It must be exquisitely boring especially for knitters to tune in here and see slug like incremental progress on a non-knitting project. Even so, I ooze along:
I also note that this style of embroidery on the count doesn’t seem to be very popular right now, at least not among web-connected stitchers. I’ve been web-walking for a couple of days now, looking for inspiration to share, but found very little contemporary work, although I did find the historical artifact photos cited in my last post. I guess I’m just programmed to be doing something different – knitting before it became a fad, crocheting when everyone else was doing needlepoint, and am now off stitching obscure styles.
There are a few folk connected with the SCA with work or research that piques my interest and who readers here may find inspiring, too:
- Extreme Costuming’s gallery of impressive stitched pieces.
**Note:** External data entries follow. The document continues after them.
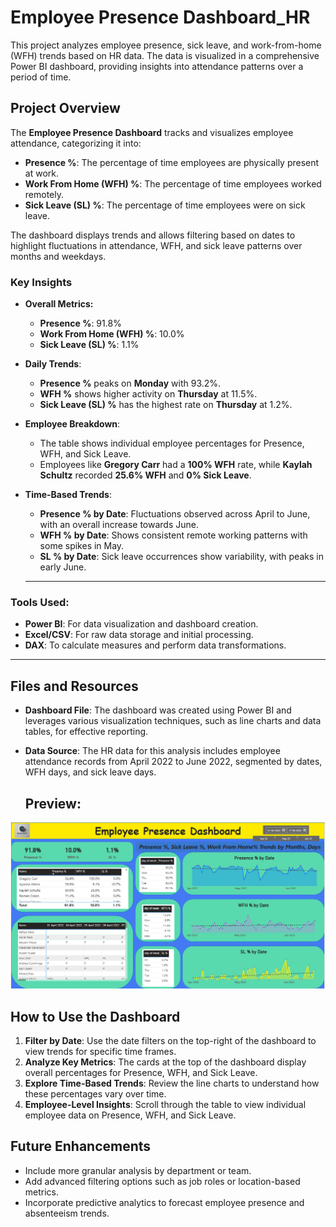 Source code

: # Employee Presence Dashboard_HR

This project analyzes employee presence, sick leave, and work-from-home (WFH) trends based on HR data. The data is visualized in a comprehensive Power BI dashboard, providing insights into attendance patterns over a period of time.

## Project Overview

The **Employee Presence Dashboard** tracks and visualizes employee attendance, categorizing it into:
- **Presence %**: The percentage of time employees are physically present at work.
- **Work From Home (WFH) %**: The percentage of time employees worked remotely.
- **Sick Leave (SL) %**: The percentage of time employees were on sick leave.

The dashboard displays trends and allows filtering based on dates to highlight fluctuations in attendance, WFH, and sick leave patterns over months and weekdays.

### Key Insights

- **Overall Metrics:**
  - **Presence %**: 91.8%
  - **Work From Home (WFH) %**: 10.0%
  - **Sick Leave (SL) %**: 1.1%
  
- **Daily Trends**:
  - **Presence %** peaks on **Monday** with 93.2%.
  - **WFH %** shows higher activity on **Thursday** at 11.5%.
  - **Sick Leave (SL) %** has the highest rate on **Thursday** at 1.2%.

- **Employee Breakdown**:
  - The table shows individual employee percentages for Presence, WFH, and Sick Leave.
  - Employees like **Gregory Carr** had a **100% WFH** rate, while **Kaylah Schultz** recorded **25.6% WFH** and **0% Sick Leave**.

- **Time-Based Trends**:
  - **Presence % by Date**: Fluctuations observed across April to June, with an overall increase towards June.
  - **WFH % by Date**: Shows consistent remote working patterns with some spikes in May.
  - **SL % by Date**: Sick leave occurrences show variability, with peaks in early June.

  ---

### Tools Used:
- **Power BI**: For data visualization and dashboard creation.
- **Excel/CSV**: For raw data storage and initial processing.
- **DAX**: To calculate measures and perform data transformations.

 ---

## Files and Resources

- **Dashboard File**: The dashboard was created using Power BI and leverages various visualization techniques, such as line charts and data tables, for effective reporting.
  
- **Data Source**: The HR data for this analysis includes employee attendance records from April 2022 to June 2022, segmented by dates, WFH days, and sick leave days.

  ## Preview:

![dashboard](https://github.com/prashantsingh8962/HR_Data_Analysis/blob/main/Resources/Screenshot%202024-09-21%20141819.png)  


## How to Use the Dashboard

1. **Filter by Date**: Use the date filters on the top-right of the dashboard to view trends for specific time frames.
2. **Analyze Key Metrics**: The cards at the top of the dashboard display overall percentages for Presence, WFH, and Sick Leave.
3. **Explore Time-Based Trends**: Review the line charts to understand how these percentages vary over time.
4. **Employee-Level Insights**: Scroll through the table to view individual employee data on Presence, WFH, and Sick Leave.

## Future Enhancements

- Include more granular analysis by department or team.
- Add advanced filtering options such as job roles or location-based metrics.
- Incorporate predictive analytics to forecast employee presence and absenteeism trends.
Lovely, with lots of infillings or background voiding, but not exactly what I was looking for.
- ElizabethanGeek’s blackworked smock is also quite charming.
- Here’s a historical example (rather than a contemporary work) from an SCA affiliated researcher – a pair of impressive Italian woman’s breeches (an undergarment, really) from the mid to late 1600s, accompanied by a chart for the stitching pattern used. (Other items at the Realm of Venus website are very interesting, too – especially the embroidered shifts).
If you know of any pix of long-repeat works on the count, either voided (background filled) or stitched foreground, in monochrome or mixed colors – based on historical patterns or original – please feel free to post the links to them here in the comments so we can all oooh and aaaahhh.
Finally, if there’s enough interest, I’ll share some graphs of future pattern panels here, that aren’t available in TNCM.